I have been playing with home automation for a while...I had x-10 switches that could be controlled from a web browser since way back when.
I used Wink until they disabled my hub, then switched to Samsung and never upgraded it because i was using old interfaces. I'm moving, and decided that Hubitat would be a better choice for my new place. My first device was a First Alert smoke and CO detector. It paired without issue once I read the instructions, reset it and put it in pairing mode.
Then I bought a "New One" model N4012 dimmer plug. I can't get it to pair. Repeated attempts to exclude and include the plug result in the include failing. I have factory reset the plug multiple times. Range is not the issue, the hubitat is under a foot from the plug. I have also tried it 20 feet from the plug in case there was an oddity with range being too short. I can put it in pairing mode (5 quick clicks, blue flashing led) or factory reset it but it does not help. I have tried it as a plug from the menu and as a generic device. I have watched videos that talk about mesh issues, but I don't have a mesh, just the two devices.
Am i missing something or is the plug probably DOA? Is there something else I should try?

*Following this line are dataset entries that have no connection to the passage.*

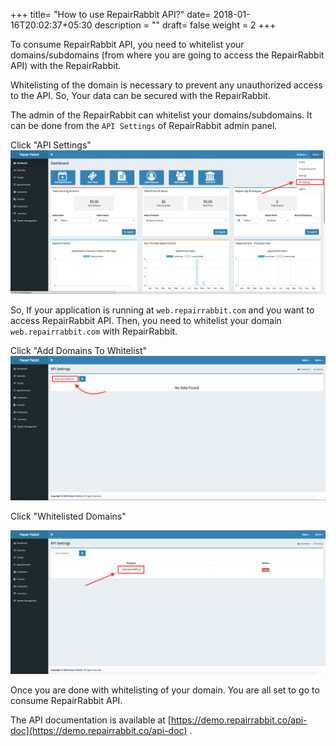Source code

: +++
title= "How to use RepairRabbit API?"
date= 2018-01-16T20:02:37+05:30
description = ""
draft= false
weight = 2
+++

To consume RepairRabbit API, you need to whitelist your domains/subdomains (from where you are going to access the RepairRabbit API)
with the RepairRabbit.

Whitelisting of the domain is necessary to prevent any unauthorized access to the API. So, Your data can be secured with the RepairRabbit.

The admin of the RepairRabbit can whitelist your domains/subdomains. It can be done from the `API Settings` of RepairRabbit admin panel.


Click "API Settings"
![menu](/images/api-settings/menu.png)

So, If your application is running at `web.repairrabbit.com` and you want to access RepairRabbit API.
Then, you need to whitelist your domain `web.repairrabbit.com` with RepairRabbit.

Click "Add Domains To Whitelist"
![whitelist domain](/images/api-settings/whitelist-domain.png)

Click "Whitelisted Domains"

![whitelist domain](/images/api-settings/domain-added.png)

Once you are done with whitelisting of your domain. You are all set to go to consume RepairRabbit API.

The API documentation is available at [https://demo.repairrabbit.co/api-doc](https://demo.repairrabbit.co/api-doc) .
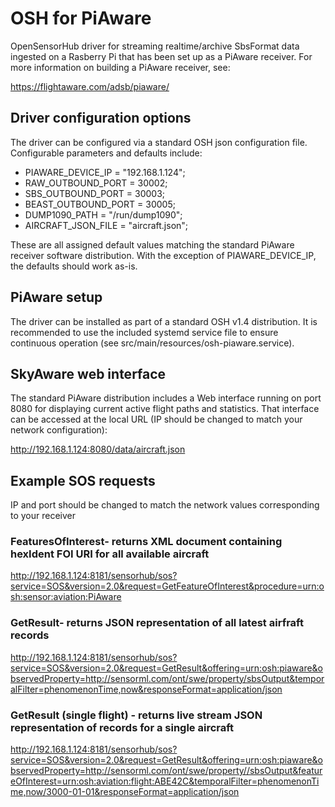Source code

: # OSH for PiAware

OpenSensorHub driver for streaming realtime/archive SbsFormat data ingested on a Rasberry Pi that has been set up as a PiAware receiver.  For more information on building a PiAware receiver, see:

https://flightaware.com/adsb/piaware/


## Driver configuration options

The driver can be configured via a standard OSH json configuration file.  Configurable parameters and defaults include:

* PIAWARE_DEVICE_IP = "192.168.1.124";
* RAW_OUTBOUND_PORT = 30002;
* SBS_OUTBOUND_PORT = 30003;
* BEAST_OUTBOUND_PORT = 30005;
* DUMP1090_PATH = "/run/dump1090";
* AIRCRAFT_JSON_FILE = "aircraft.json";

These are all assigned default values matching the standard PiAware receiver software distribution.  With the exception of PIAWARE_DEVICE_IP, the defaults should work as-is.

## PiAware setup 

The driver can be installed as part of a standard OSH v1.4 distribution. It is recommended to use the included systemd service file to ensure continuous operation (see src/main/resources/osh-piaware.service).

## SkyAware web interface

The standard PiAware distribution includes a Web interface running on port 8080 for displaying current active flight paths and statistics.  That interface can be accessed at the local URL (IP should be changed to match your network configuration):

http://192.168.1.124:8080/data/aircraft.json

## Example SOS requests

IP and port should be changed to match the network values corresponding to your receiver

### FeaturesOfInterest- returns XML document containing hexIdent FOI URI for all available aircraft

http://192.168.1.124:8181/sensorhub/sos?service=SOS&version=2.0&request=GetFeatureOfInterest&procedure=urn:osh:sensor:aviation:PiAware

### GetResult- returns JSON representation of all latest airfraft records

http://192.168.1.124:8181/sensorhub/sos?service=SOS&version=2.0&request=GetResult&offering=urn:osh:piaware&observedProperty=http://sensorml.com/ont/swe/property/sbsOutput&temporalFilter=phenomenonTime,now&responseFormat=application/json

### GetResult (single flight) - returns live stream JSON representation of records for a single aircraft

http://192.168.1.124:8181/sensorhub/sos?service=SOS&version=2.0&request=GetResult&offering=urn:osh:piaware&observedProperty=http://sensorml.com/ont/swe/property//sbsOutput&featureOfInterest=urn:osh:aviation:flight:ABE42C&temporalFilter=phenomenonTime,now/3000-01-01&responseFormat=application/json	


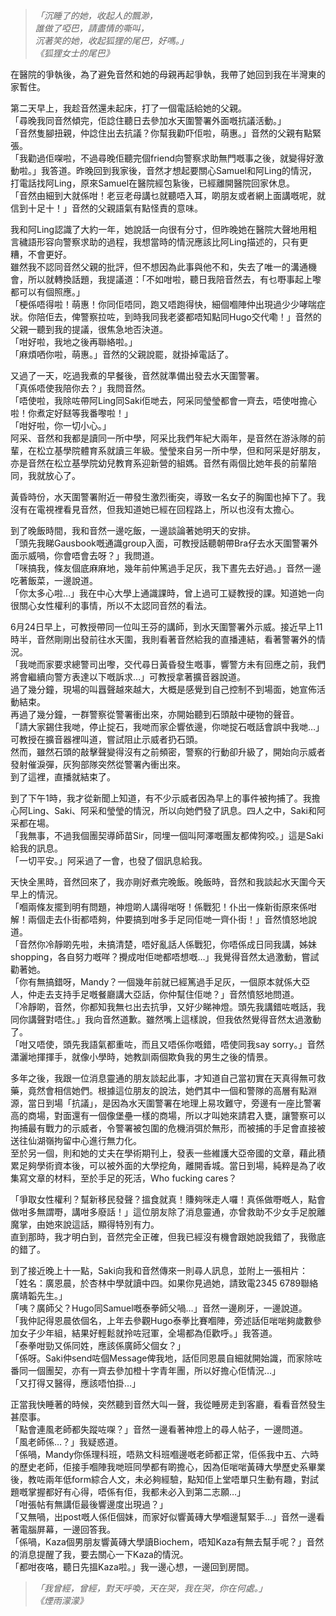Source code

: >*「沉睡了的她，收起人的飄渺，*  
>*誰做了啞巴，請盡情的嘶叫，*  
>*沉著笑的她，收起狐狸的尾巴，好嗎。」*  
>*《狐狸女士的尾巴》*  
  
在醫院的爭執後，為了避免音然和她的母親再起爭執，我帶了她回到我在半灣東的家暫住。  
  
第二天早上，我趁音然還未起床，打了一個電話給她的父親。  
「尋晚我同音然傾完，佢諗住聽日去參加水天圍警署外面嘅抗議活動。」  
「音然隻腳扭親，仲諗住出去抗議？你幫我勸吓佢啦，萌惠。」音然的父親有點緊張。  
「我勸過佢㗎啦，不過尋晚佢聽完個friend向警察求助無門嘅事之後，就變得好激動啦。」我答道。昨晚回到我家後，音然才想起要關心Samuel和阿Ling的情況，打電話找阿Ling，原來Samuel在醫院經包紥後，已經離開醫院回家休息。  
「音然由細到大就係咁！老豆老母講乜就聽唔入耳，啲朋友或者網上面講嘅呢，就信到十足十！」音然的父親語氣有點怪責的意味。  
  
我和阿Ling認識了大約一年，她說話一向很有分寸，但昨晚她在醫院大聲地用粗言穢語形容向警察求助的過程，我想當時的情況應該比阿Ling描述的，只有更糟，不會更好。  
雖然我不認同音然父親的批評，但不想因為此事與他不和，失去了唯一的溝通機會，所以就轉換話題，我提議道：「不如咁啦，聽日我陪音然去，有乜嘢事起上嚟都可以有個照應。」  
「梗係唔得啦！萌惠！你同佢唔同，跑又唔跑得快，細個嗰陣仲出現過少少哮喘症狀。你陪佢去，俾警察拉咗，到時我同我老婆都唔知點同Hugo交代嘞！」音然的父親一聽到我的提議，很焦急地否決道。  
「咁好啦，我地之後再聯絡啦。」  
「麻煩哂你啦，萌惠。」音然的父親說罷，就掛掉電話了。  
  
又過了一天，吃過我煮的早餐後，音然就準備出發去水天圍警署。  
「真係唔使我陪你去？」我問音然。  
「唔使啦，我除咗帶阿Ling同Saki佢哋去，阿采同瑩瑩都會一齊去，唔使咁擔心啦！你煮定好餸等我番嚟啦！」  
「咁好啦，你一切小心。」  
阿采、音然和我都是讀同一所中學，阿采比我們年紀大兩年，是音然在游泳隊的前輩，在松立基學院體育系就讀三年級。瑩瑩來自另一所中學，但和阿采是好朋友，亦是音然在松立基學院幼兒教育系迎新營的組媽。音然有兩個比她年長的前輩陪同，我就放心了。  
  
黃昏時份，水天圍警署附近一帶發生激烈衝突，導致一名女子的胸圍也掉下了。我沒有在電視裡看見音然，但我知道她已經在回程路上，所以也沒有太擔心。  
  
到了晚飯時間，我和音然一邊吃飯，一邊談論著她明天的安排。  
「頭先我睇Gausbook嘅通識group入面，可教授話聽朝帶Bra仔去水天圍警署外面示威喎，你會唔會去呀？」我問道。  
「咪搞我，條友個底麻麻地，幾年前仲篤過手足灰，我下晝先去好過。」音然一邊吃著飯菜，一邊說道。  
「你太多心啦…」我在中心大學上通識課時，曾上過可工疑教授的課。知道她一向很關心女性權利的事情，所以不太認同音然的看法。  
  
6月24日早上，可教授帶同一位叫王芬的講師，到水天圍警署外示威。接近早上11時半，音然剛剛出發前往水天圍，我則看著音然給我的直播連結，看著警署外的情況。  
「我哋而家要求總警司出嚟，交代尋日黃昏發生嘅事，響警方未有回應之前，我們將會繼續向警方表達以下嘅訴求…」可教授拿著擴音器說道。  
過了幾分鐘，現場的叫囂聲越來越大，大概是感覺到自己控制不到場面，她宣佈活動結束。  
再過了幾分鐘，一群警察從警署衝出來，亦開始聽到石頭敲中硬物的聲音。  
「請大家錫住我哋，停止掟石，我哋而家企響依邊，你哋掟石嘅話會誤中我哋…」可教授在擴音器裡叫道，嘗試阻止示威者扔石頭。  
然而，雖然石頭的敲擊聲變得沒有之前頻密，警察的行動卻升級了，開始向示威者發射催淚彈，灰狗部隊突然從警署內衝出來。  
到了這裡，直播就結束了。  
  
到了下午1時，我才從新聞上知道，有不少示威者因為早上的事件被拘捕了。我擔心阿Ling、Saki、阿采和瑩瑩的情況，所以向她們發了訊息。四人之中，Saki和阿采都在場。  
「我無事，不過我個團契導師苗Sir，同埋一個叫阿澤嘅團友都俾狗咬。」這是Saki給我的訊息。  
「一切平安。」阿采過了一會，也發了個訊息給我。  
  
天快全黑時，音然回來了，我亦剛好煮完晚飯。晚飯時，音然和我談起水天圍今天早上的情況。  
「嗰兩條友擺到明有問題，神燈啲人講得啱呀！係戰犯！仆出一條新街原來係咁解！兩個走去仆街都唔夠，仲要搞到咁多手足同佢哋一齊仆街！」音然憤怒地說道。  
「音然你冷靜啲先啦，未搞清楚，唔好亂話人係戰犯，你唔係成日同我講，姊妹shopping，各自努力嘅咩？攪成咁佢哋都唔想嘅…」我覺得音然太過激動，嘗試勸著她。  
「你有無搞錯呀，Mandy？一個幾年前就已經篤過手足灰，一個原本就係大亞人，仲走去支持手足嘅餐廳講大亞話，你仲幫住佢哋？」音然憤怒地問道。  
「冷靜啲，音然，你都知我無乜出去抗爭，又好少睇神燈。頭先我講錯咗嘅話，我同你講聲對唔住。」我向音然道歉。雖然嘴上這樣說，但我依然覺得音然太過激動了。  
「咁又唔使，頭先我語氣都重咗，而且又唔係你嘅錯，唔使同我say sorry。」音然瀟灑地揮揮手，就像小學時，她教訓兩個欺負我的男生之後的情景。  
  
多年之後，我跟一位消息靈通的朋友談起此事，才知道自己當初實在天真得無可救藥，竟然會相信她們。根據這位朋友的說法，她們其中一個和警隊的高層有點淵源，當日到場「抗議」，是因為水天圍警署在地理上易攻難守，旁邊有一座比警署高的商場，對面還有一個像堡壘一樣的商場，所以才叫她來請君入甕，讓警察可以拘捕最有戰力的示威者，令警署被包圍的危機消弭於無形，而被捕的手足會直接被送往仙湖嶺拘留中心進行無力化。  
至於另一個，則和她的丈夫在學術期刊上，發表一些維護大亞帝國的文章，藉此積累足夠學術資本後，可以被外面的大學挖角，離開香城。當日到場，純粹是為了收集寫文章的材料，至於手足的死活，Who fucking cares？  
  
「爭取女性權利？幫新移民發聲？搵食就真！賺夠咪走人囉！真係做嘢嘅人，點會做咁多無謂嘢，講咁多廢話！」這位朋友除了消息靈通，亦曾救助不少女手足脫離魔掌，由她來說這話，顯得特別有力。  
直到那時，我才明白到，音然完全正確，但我已經沒有機會跟她說我錯了，我徹底的錯了。  
  
到了接近晚上十一點，Saki向我和音然傳來一則尋人訊息，並附上一張相片：  
「姓名：廣恩晨，於杏林中學就讀中四。如果你見過她，請致電2345 6789聯絡廣靖韜先生。」  
「咦？廣師父？Hugo同Samuel嘅泰拳師父喎…」音然一邊刷牙，一邊說道。  
「我仲記得恩晨依個名，上年去參觀Hugo泰拳比賽嗰陣，旁述話佢啱啱夠歲數參加女子少年組，結果好輕鬆就拎咗冠軍，全場都為佢歡呼。」我答道。  
「泰拳咁勁又係同姓，應該係廣師父個女？」  
「係呀。Saki仲send咗個Message俾我地，話佢同恩晨自細就開始識，而家除咗番同一個團契，亦有一齊去參加橙十字青年團，所以好擔心佢情況…」  
「又打得又醫得，應該唔怕掛…」  
  
正當我快睡著的時候，突然聽到音然大叫一聲，我從睡房走到客廳，看看音然發生甚麼事。  
「點會連風老師都失蹤咗㗎？」音然一邊看著神燈上的尋人帖子，一邊問道。  
「風老師係…？」我疑惑道。  
「係喎，Mandy你係理科班，唔熟文科班嗰邊嘅老師都正常，佢係我中五、六時的歷史老師，佢接手嗰陣我哋班同學都有啲擔心，因為佢啱啱黃磚大學歷史系畢業後，教咗兩年低form綜合人文，未必夠經驗，點知佢上堂唔單只生動有趣，對試題嘅掌握都好有心得，唔係有佢，我都未必入到第二志願…」  
「咁張帖有無講佢最後響邊度出現過？」  
「又無喎，出post嘅人係佢個妹，而家好似響黃磚大學嗰邊幫緊手…」音然一邊看著電腦屏幕，一邊回答我。  
「係喎，Kaza個男朋友響黃磚大學讀Biochem，唔知Kaza有無去幫手呢？」音然的消息提醒了我，要去關心一下Kaza的情況。  
「都咁夜咯，聽日先搵Kaza啦。」我一邊心想，一邊回到房間。  
  
>*「我曾經，曾經，對天呼喚，天在哭，我在哭，你在何處。」*  
>*《煙雨濛濛》*    

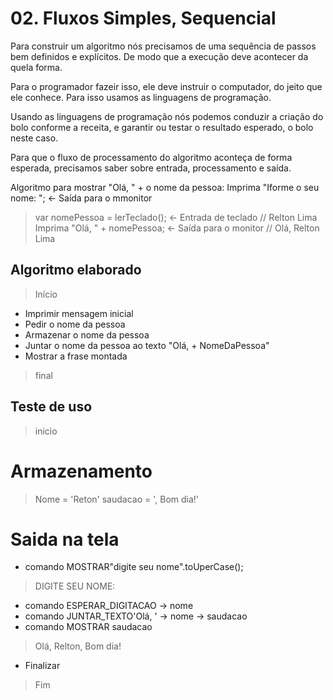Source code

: # 02. Fluxos Simples, Sequencial

Para construir um algoritmo nós precisamos de uma sequência de passos bem definidos e explícitos.
De modo que a execução deve acontecer da quela forma.

Para o programador fazeir isso, ele deve instruir o computador, do jeito que ele conhece.
Para isso usamos as linguagens de programação.

Usando as linguagens de programação nós podemos conduzir a criação do bolo conforme a receita,
e garantir ou testar o resultado esperado, o bolo neste caso.

Para que o fluxo de processamento do algoritmo aconteça de forma esperada, precisamos saber
sobre entrada, processamento e saída.

Algoritmo para mostrar "Olá, " + o nome da pessoa:
Imprima "Iforme o seu nome: "; <- Saída para o mmonitor
> var nomePessoa = lerTeclado(); <- Entrada de teclado // Relton Lima
Imprima "Olá, " + nomePessoa; <- Saída para o monitor // Olá, Relton Lima 

## Algoritmo elaborado

> Início
* Imprimir mensagem inicial
* Pedir o nome da pessoa
* Armazenar o nome da pessoa
* Juntar o nome da pessoa ao texto "Olá, + NomeDaPessoa"
* Mostrar a frase montada
> final

## Teste de uso
> inicio
# Armazenamento
> Nome = 'Reton'
> saudacao = ', Bom dia!'
# Saida na tela            
* comando MOSTRAR"digite seu nome".toUperCase();
> DIGITE SEU NOME:   
* comando ESPERAR_DIGITACAO -> nome
* comando JUNTAR_TEXTO'Olá, ' -> nome -> saudacao
* comando MOSTRAR saudacao
> Olá, Relton, Bom dia!
* Finalizar
> Fim
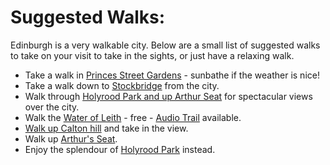 # **Suggested Walks:** 

Edinburgh is a very walkable city. Below are a small list of suggested walks to take on your visit to take in the sights, or just have a relaxing walk.

* Take a walk in [Princes Street Gardens](https://www.introducingedinburgh.com/princes-street-gardens) - sunbathe if the weather is nice!
* Take a walk down to [Stockbridge](https://edinburgh.org/neighbourhoods/stockbridge/) from the city.
* Walk through [Holyrood Park and up Arthur Seat](https://www.visitscotland.com/info/see-do/holyrood-park-and-arthurs-seat-p914341) for spectacular views over the city.
* Walk the [Water of Leith](https://www.waterofleith.org.uk/walkway/) - free - [Audio Trail](https://www.waterofleith.org.uk/audio-trail/) available.
* [Walk up Calton hill](https://ewh.org.uk/calton-hill/) and take in the view.
* Walk up [Arthur's Seat](https://bit.ly/3XqN0Vg).
* Enjoy the splendour of [Holyrood Park](https://www.historicenvironment.scot/visit-a-place/places/holyrood-park/) instead.
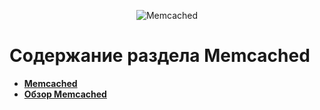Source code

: <p align="center">
  <img  style="max-width:100%;"
        alt="Memcached"
        src="https://raw.github.com/uran1980/web-dev-blog/master/Memcached/images/memcached_banner75.jpg">
</p>

Содержание раздела Memcached
============================
* **[Memcached](https://github.com/uran1980/web-dev-blog/blob/master/Memcached/memcached.md)**
* **[Обзор Memcached](https://github.com/uran1980/web-dev-blog/blob/master/Memcached/memcached-overview.md)**

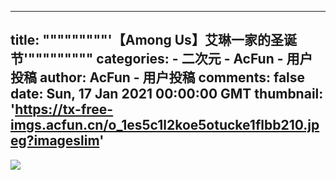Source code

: 
---
title: """""""""'【Among Us】艾琳一家的圣诞节'"""""""""
categories: 
    - 二次元
    - AcFun - 用户投稿
author: AcFun - 用户投稿
comments: false
date: Sun, 17 Jan 2021 00:00:00 GMT
thumbnail: 'https://tx-free-imgs.acfun.cn/o_1es5c1l2koe5otucke1flbb210.jpeg?imageslim'
---

<div>   
<img src="https://tx-free-imgs.acfun.cn/o_1es5c1l2koe5otucke1flbb210.jpeg?imageslim" referrerpolicy="no-referrer">  
</div>
            
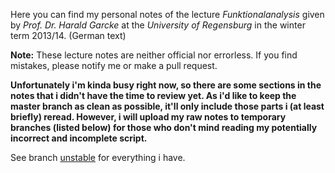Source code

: Here you can find my personal notes of the lecture *Funktionalanalysis*
given by *Prof. Dr. Harald Garcke* at the *University of Regensburg* in the
winter term 2013/14. (German text)

**Note:**
These lecture notes are neither official nor errorless.
If you find mistakes, please notify me or make a pull request.

**Unfortunately i'm kinda busy right now, so there are some sections
in the notes that i didn't have the time to review yet. As i'd like
to keep the master branch as clean as possible, it'll only include 
those parts i (at least briefly) reread. However, i will upload my
raw notes to temporary branches (listed below) for those who don't
mind reading my potentially incorrect and incomplete script.**

See branch [unstable](https://github.com/J0J0/VLM_Funktionalanalysis/tree/unstable) for everything i have.
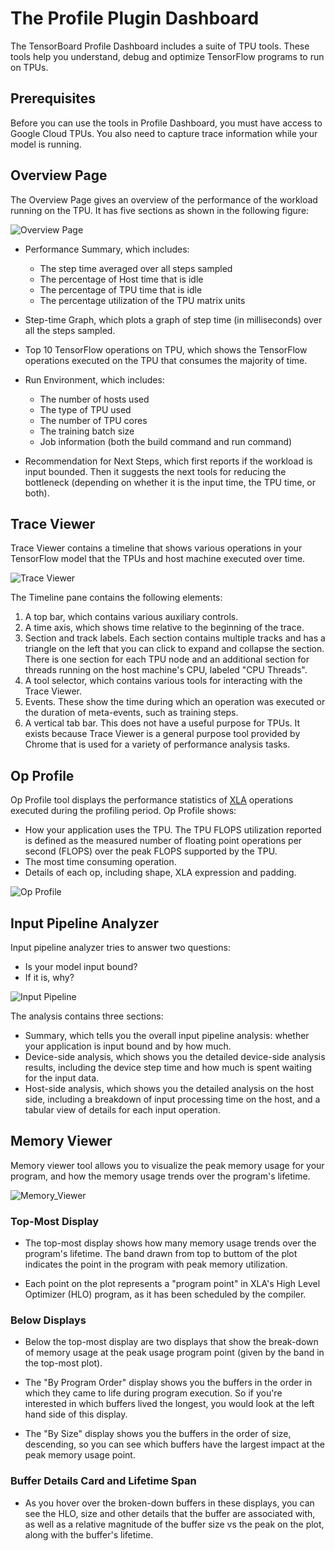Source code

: # The Profile Plugin Dashboard

The TensorBoard Profile Dashboard includes a suite of TPU tools. These
tools help you understand, debug and optimize TensorFlow programs to run on
TPUs.

## Prerequisites

Before you can use the tools in Profile Dashboard, you must have access to
Google Cloud TPUs. You also need to capture trace information while your model
is running.

## Overview Page

The Overview Page gives an overview of the performance of the workload
running on the TPU. It has five sections as shown in the following figure:

![Overview Page](docs/overview-page.png)

  * Performance Summary, which includes:

    - The step time averaged over all steps sampled
    - The percentage of Host time that is idle
    - The percentage of TPU time that is idle
    - The percentage utilization of the TPU matrix units

  * Step-time Graph, which plots a graph of step time (in milliseconds) over
  all the steps sampled.

  * Top 10 TensorFlow operations on TPU, which shows the TensorFlow operations
  executed on the TPU that consumes the majority of time.

  * Run Environment, which includes:

    - The number of hosts used
    - The type of TPU used
    - The number of TPU cores
    - The training batch size
    - Job information (both the build command and run command)

  * Recommendation for Next Steps, which first reports if the workload is
    input bounded. Then it suggests the next tools for reducing the bottleneck
    (depending on whether it is the input time, the TPU time, or both).

## Trace Viewer

Trace Viewer contains a timeline that shows various operations in your
TensorFlow model that the TPUs and host machine executed over time.

![Trace Viewer](docs/trace-viewer.png)

The Timeline pane contains the following elements:

  1. A top bar, which contains various auxiliary controls.
  1. A time axis, which shows time relative to the beginning of the trace.
  1. Section and track labels. Each section contains multiple tracks and
  has a triangle on the left that you can click to expand and collapse the
  section. There is one section for each TPU node and an additional section
  for threads running on the host machine's CPU, labeled "CPU Threads".
  1. A tool selector, which contains various tools for interacting with the
  Trace Viewer.
  1. Events. These show the time during which an operation was
  executed or the duration of meta-events, such as training steps.
  1. A vertical tab bar. This does not have a useful purpose for TPUs. It exists
  because Trace Viewer is a general purpose tool provided by Chrome that is used
  for a variety of performance analysis tasks.

## Op Profile

Op Profile tool displays the performance statistics of
[XLA](https://www.tensorflow.org/performance/xla) operations executed during
the profiling period. Op Profile shows:

  * How your application uses the TPU. The TPU FLOPS utilization reported is
    defined as the measured number of floating point operations per second
    (FLOPS) over the peak FLOPS supported by the TPU.
  * The most time consuming operation.
  * Details of each op, including shape, XLA expression and padding.

![Op Profile](docs/op-profile.png)

## Input Pipeline Analyzer

Input pipeline analyzer tries to answer two questions:

  * Is your model input bound?
  * If it is, why?

![Input Pipeline](docs/input-pipeline.png)

The analysis contains three sections:
  * Summary, which tells you the overall input pipeline analysis: whether
  your application is input bound and by how much.
  * Device-side analysis, which shows you the detailed device-side analysis
  results, including the device step time and how much is spent waiting for
  the input data.
  * Host-side analysis, which shows you the detailed analysis on the host side,
  including a breakdown of input processing time on the host, and a tabular
  view of details for each input operation.

## Memory Viewer

Memory viewer tool allows you to visualize the peak memory usage for your
program, and how the memory usage trends over the program's lifetime.

![Memory_Viewer](docs/memory-viewer.png)

### Top-Most Display
  * The top-most display shows how many memory usage trends over the program's
lifetime. The band drawn from top to buttom of the plot indicates the point
in the program with peak memory utilization.

  * Each point on the plot represents a "program point" in XLA's High Level
Optimizer (HLO) program, as it has been scheduled by the compiler.

### Below Displays
  * Below the top-most display are two displays that show the break-down of memory
usage at the peak usage program point (given by the band in the top-most plot).

  * The "By Program Order" display shows you the buffers in the order in which they
came to life during program execution. So if you're interested in which buffers
lived the longest, you would look at the left hand side of this display.

  * The "By Size" display shows you the buffers in the order of size, descending,
so you can see which buffers have the largest impact at the peak memory usage
point.

### Buffer Details Card and Lifetime Span
  * As you hover over the broken-down buffers in these displays, you can see the
HLO, size and other details that the buffer are associated with, as well as a
relative magnitude of the buffer size vs the peak on the plot, along with the
buffer's lifetime.
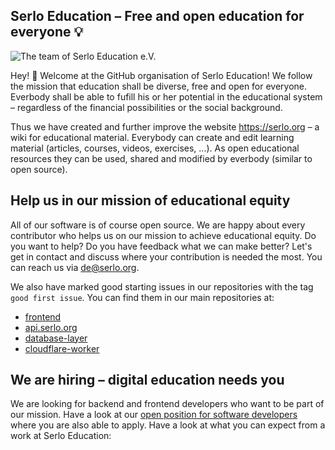 ## Serlo Education – Free and open education for everyone 💡

![The team of Serlo Education e.V.](https://user-images.githubusercontent.com/1327215/191999233-9c0d0a2c-0c6d-45b4-b146-27d11ed36feb.jpg)

Hey! 👋 Welcome at the GitHub organisation of Serlo Education!
We follow the mission that education shall be diverse, free and open for everyone.
Everbody shall be able to fufill his or her potential in the educational system – regardless of the
financial possibilities or the social background.

Thus we have created and further improve the website https://serlo.org – a wiki for educational material.
Everybody can create and edit learning material (articles, courses, videos, exercises, ...).
As open educational resources they can be used, shared and modified by everbody (similar to open source).

## Help us in our mission of educational equity

All of our software is of course open source. We are happy about every contributor who helps us on our mission to achieve educational equity.
Do you want to help? Do you have feedback what we can make better?
Let's get in contact and discuss where your contribution is needed the most.
You can reach us via [de@serlo.org](mailto:de@serlo.org).

We also have marked good starting issues in our repositories with the tag `good first issue`. You can find them in our main repositories at:

* [frontend](https://github.com/serlo/frontend/issues?q=is%3Aissue+is%3Aopen+label%3A%22good+first+issue%22)
* [api.serlo.org](https://github.com/serlo/api.serlo.org/issues?q=is%3Aissue+is%3Aopen+label%3A%22good+first+issue%22)
* [database-layer](https://github.com/serlo/serlo.org-database-layer/issues?q=is%3Aissue+is%3Aopen+label%3A%22good+first+issue%22)
* [cloudflare-worker](https://github.com/serlo/serlo.org-cloudflare-worker/issues?q=is%3Aissue+is%3Aopen+label%3A%22good+first+issue%22)

## We are hiring – digital education needs you

We are looking for backend and frontend developers who want to be part of our mission. Have a look at our [open position for software developers](https://serlo.jobs.personio.de/job/779143) where you are also able to apply. Have a look at what you can expect from a work at Serlo Education:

I'm at wit's end with this, but if there is something I don't get i don't want to return a working item because I'm dumb.
I had never heard of this brand before. This plug looks extremely similar to the Zooz Zen04, Minoston MP31ZD, and Eva LogicZW39M plugs, and is probably a rebrand of those. Or they share a common manufacturer. Pretty sure those all work fine with Hubitat.
Are you sure that you have a Z-wave plug? New One show an identical looking Wifi plug on their site. Eva Logic also sells this plug in Wifi just like New One does.
I have no reason to believe it is not. The plug's slightly out of focus picture is in a different reply, but it has an FCC id, which makes me think it is supposed to be a US plug.
I mentioned in my original post that I had added the First Alert Z-Wave smoke/co detector, and I can still see messages from it, so i believe that the radio in the hub is fine.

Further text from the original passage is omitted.